In the framework of an investigation into a possible influence of external magnetic fields on the generation of ionisation clusters in nanometric volumes [1], Monte Carlo simulations using the Geant4-DNA toolkit have been conducted in collaboration with the Australian Centre for Medical Radiation Physics (CMRP). The calculations aimed at deriving the frequency distribution of ionisation cluster size, i.e. the number of ionisations produced in a nanometric target by a particle track. The target volumes had a cylindrical shape and dimensions corresponding to the size of a DNA segment of 12 base pairs and of a nucleosome, respectively. In addition, the mean cluster size and the probability to produce a cluster size of 2 or more were calculated. The latter is supposed to be proportional to the likelihood of induction of a DNA double strand break [2].

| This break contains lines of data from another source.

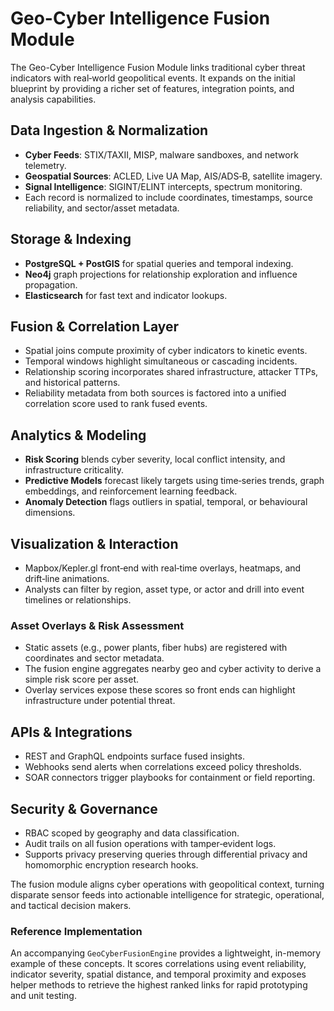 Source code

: # Geo-Cyber Intelligence Fusion Module

The Geo-Cyber Intelligence Fusion Module links traditional cyber threat
indicators with real‑world geopolitical events. It expands on the initial
blueprint by providing a richer set of features, integration points, and
analysis capabilities.

## Data Ingestion & Normalization

- **Cyber Feeds**: STIX/TAXII, MISP, malware sandboxes, and network telemetry.
- **Geospatial Sources**: ACLED, Live UA Map, AIS/ADS‑B, satellite imagery.
- **Signal Intelligence**: SIGINT/ELINT intercepts, spectrum monitoring.
- Each record is normalized to include coordinates, timestamps, source
  reliability, and sector/asset metadata.

## Storage & Indexing

- **PostgreSQL + PostGIS** for spatial queries and temporal indexing.
- **Neo4j** graph projections for relationship exploration and influence
  propagation.
- **Elasticsearch** for fast text and indicator lookups.

## Fusion & Correlation Layer

- Spatial joins compute proximity of cyber indicators to kinetic events.
- Temporal windows highlight simultaneous or cascading incidents.
- Relationship scoring incorporates shared infrastructure, attacker TTPs,
  and historical patterns.
- Reliability metadata from both sources is factored into a unified
  correlation score used to rank fused events.

## Analytics & Modeling

- **Risk Scoring** blends cyber severity, local conflict intensity, and
  infrastructure criticality.
- **Predictive Models** forecast likely targets using time‑series trends,
  graph embeddings, and reinforcement learning feedback.
- **Anomaly Detection** flags outliers in spatial, temporal, or behavioural
  dimensions.

## Visualization & Interaction

- Mapbox/Kepler.gl front‑end with real‑time overlays, heatmaps, and
  drift‑line animations.
- Analysts can filter by region, asset type, or actor and drill into event
  timelines or relationships.

### Asset Overlays & Risk Assessment

- Static assets (e.g., power plants, fiber hubs) are registered with
  coordinates and sector metadata.
- The fusion engine aggregates nearby geo and cyber activity to derive a
  simple risk score per asset.
- Overlay services expose these scores so front ends can highlight
  infrastructure under potential threat.

## APIs & Integrations

- REST and GraphQL endpoints surface fused insights.
- Webhooks send alerts when correlations exceed policy thresholds.
- SOAR connectors trigger playbooks for containment or field reporting.

## Security & Governance

- RBAC scoped by geography and data classification.
- Audit trails on all fusion operations with tamper‑evident logs.
- Supports privacy preserving queries through differential privacy and
  homomorphic encryption research hooks.

The fusion module aligns cyber operations with geopolitical context,
turning disparate sensor feeds into actionable intelligence for
strategic, operational, and tactical decision makers.

### Reference Implementation

An accompanying `GeoCyberFusionEngine` provides a lightweight,
in-memory example of these concepts. It scores correlations using event
reliability, indicator severity, spatial distance, and temporal
proximity and exposes helper methods to retrieve the highest ranked
links for rapid prototyping and unit testing.
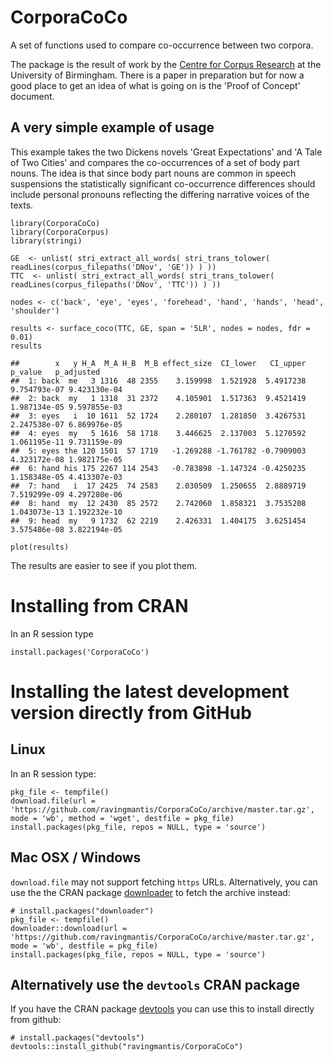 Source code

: CorporaCoCo
===========

A set of functions used to compare co-occurrence between two corpora.

The package is the result of work by the [Centre for Corpus Research](http://www.birmingham.ac.uk/research/activity/corpus/) at the University of Birmingham.  There is a paper in preparation but for now a good place to get an idea of what is going on is the 'Proof of Concept' document.

A very simple example of usage
------------------------------

This example takes the two Dickens novels 'Great Expectations' and 'A Tale of Two Cities' and compares the co-occurrences of a set of body part nouns. The idea is that since body part nouns are common in speech suspensions the statistically significant co-occurrence differences should include personal pronouns reflecting the differing narrative voices of the texts.

    library(CorporaCoCo)
    library(CorporaCorpus)
    library(stringi)

    GE  <- unlist( stri_extract_all_words( stri_trans_tolower( readLines(corpus_filepaths('DNov', 'GE')) ) ))
    TTC  <- unlist( stri_extract_all_words( stri_trans_tolower( readLines(corpus_filepaths('DNov', 'TTC')) ) ))

    nodes <- c('back', 'eye', 'eyes', 'forehead', 'hand', 'hands', 'head', 'shoulder')

    results <- surface_coco(TTC, GE, span = '5LR', nodes = nodes, fdr = 0.01)
    results

    ##        x   y H_A  M_A H_B  M_B effect_size  CI_lower   CI_upper      p_value   p_adjusted
    ##  1: back  me   3 1316  48 2355    3.159998  1.521928  5.4917238 9.754793e-07 9.423130e-04
    ##  2: back  my   1 1318  31 2372    4.105901  1.517363  9.4521419 1.987134e-05 9.597855e-03
    ##  3: eyes   i  10 1611  52 1724    2.280107  1.281850  3.4267531 2.247538e-07 6.869976e-05
    ##  4: eyes  my   5 1616  58 1718    3.446625  2.137003  5.1270592 1.061195e-11 9.731159e-09
    ##  5: eyes the 120 1501  57 1719   -1.269288 -1.761782 -0.7909003 4.323172e-08 1.982175e-05
    ##  6: hand his 175 2267 114 2543   -0.783898 -1.147324 -0.4250235 1.158348e-05 4.413307e-03
    ##  7: hand   i  17 2425  74 2583    2.030509  1.250655  2.8889719 7.519299e-09 4.297280e-06
    ##  8: hand  my  12 2430  85 2572    2.742060  1.858321  3.7535208 1.043073e-13 1.192232e-10
    ##  9: head  my   9 1732  62 2219    2.426331  1.404175  3.6251454 3.575486e-08 3.822194e-05

    plot(results)

The results are easier to see if you plot them.

Installing from CRAN
====================

In an R session type

    install.packages('CorporaCoCo')

Installing the latest development version directly from GitHub
==============================================================

Linux
-----

In an R session type:

    pkg_file <- tempfile()
    download.file(url = 'https://github.com/ravingmantis/CorporaCoCo/archive/master.tar.gz', mode = 'wb', method = 'wget', destfile = pkg_file)
    install.packages(pkg_file, repos = NULL, type = 'source')

Mac OSX / Windows
-----------------

``download.file`` may not support fetching ``https`` URLs. Alternatively, you
can use the the CRAN package [downloader](https://CRAN.R-project.org/package=downloader)
to fetch the archive instead:

    # install.packages("downloader")
    pkg_file <- tempfile()
    downloader::download(url = 'https://github.com/ravingmantis/CorporaCoCo/archive/master.tar.gz', mode = 'wb', destfile = pkg_file)
    install.packages(pkg_file, repos = NULL, type = 'source')

Alternatively use the `devtools` CRAN package
---------------------------------------------

If you have the CRAN package [devtools](https://CRAN.R-project.org/package=devtools)
you can use this to install directly from github:

    # install.packages("devtools")
    devtools::install_github("ravingmantis/CorporaCoCo")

The simulations were performed for monoenergetic electrons in the energy range between 200 eV und 10 keV and for uniform static magnetic fields of strength between 0 T and 14 T. For the calculated quantities of interest, relative deviations from the values obtained for zero magnetic field strength of up to 2 % were obtained for some values of initial energy (cf. Fig. 1). To assess whether these discrepancies from unity are significant, only statistical uncertainty contributions need to be considered, because the systematic contributions to the uncertainty for the different magnetic field strengths can be assumed to be fully correlated.

These statistical uncertainty contributions could be retrieved by data mining from the output files produced in the conducted simulations. As a simpler alternative, a method has now been developed that allows to determine the statistical uncertainty contributions for arbitrary simulated distributions using only the simulation results. Therefore, this procedure can also be used to recover the statistical uncertainty contributions in the frequently encountered case of simulations where only the quantities of interest are scored, while tallies of auxiliary quantities required for calculating the statistical uncertainty contribution are omitted.

The application of the procedure for our simulations was such that for each combination of initial electron energy and magnetic field strength the relative frequency distribution of cluster size was used to calculate the corresponding cumulative probability distribution. These cumulative probabilities were then used as bin boundaries for binning sets of random numbers that were generated by a generator based on the Wichmann-Hill AS183 algorithm [3], which yields random numbers uniformly distributed between 0 and 1. For each cluster size distribution, 100 independent sets of random numbers were used, such as to mimic 100 repetitions of the Monte Carlo simulations. Each set of random numbers contained as many members as primary particles were used in the Monte Carlo simulation for the respective combination of kinetic energy and magnetic field strength. For each set of random numbers, the relative frequency distribution of cluster size *P*_{ν}(*Q*), the mean cluster size *M*_{1} and *F*_{2}, the probability for cluster sizes of at least two, were determined. For each of these quantities, the standard deviation ui over the 100 repetitions was calculated and used as statistical uncertainty estimate. For the case of the mean cluster size for 1 keV electrons, the uncertainty estimates obtained in this way are shown as error bars in Fig. 1.

Using the uncertainty estimates derived as described above, the deviations from unity found as function of magnetic field strength were subjected to separate *χ*^{2} tests for each value of initial kinetic energy. In all cases, the likelihood for random sampling from a Gaussian distribution of expectation value 1 and standard deviation equal to the estimated standard uncertainty to result in a *χ*^{2} of at least the value obtained in the test took values between 35% and 89%. Based on the conventional 5% limit, the observed deviations from unity, therefore, had to be assessed as statistically insignificant [1].

Figure 1: Mean ionization cluster size *M*_{1} obtained in the simulations for electrons with 1 keV kinetic energy as a function of magnetic field strength, normalized to *M*_{1} at 0 T.

**Literature**

- M. U. Bug et al.:

*Effect of a magnetic field on the track structure of low-energy electrons: a Monte Carlo study*,

Eur. Phys. J. D**XXX**, p1-p8 (2010). DOI: 10.1140/epjd/e2010-00145-1. - B. Großwendt:

*Nanodosimetry, from radiation physics to radiation biology*,

Radiat. Protec. Dosim.**115**, 1-9 (2005). - B. A. Wichmann, I. D. Hill:

*Algorithm AS 183: An efficient and portable pseudo-random number generator*,

Applied Statistics**31**, 188-190 (1982).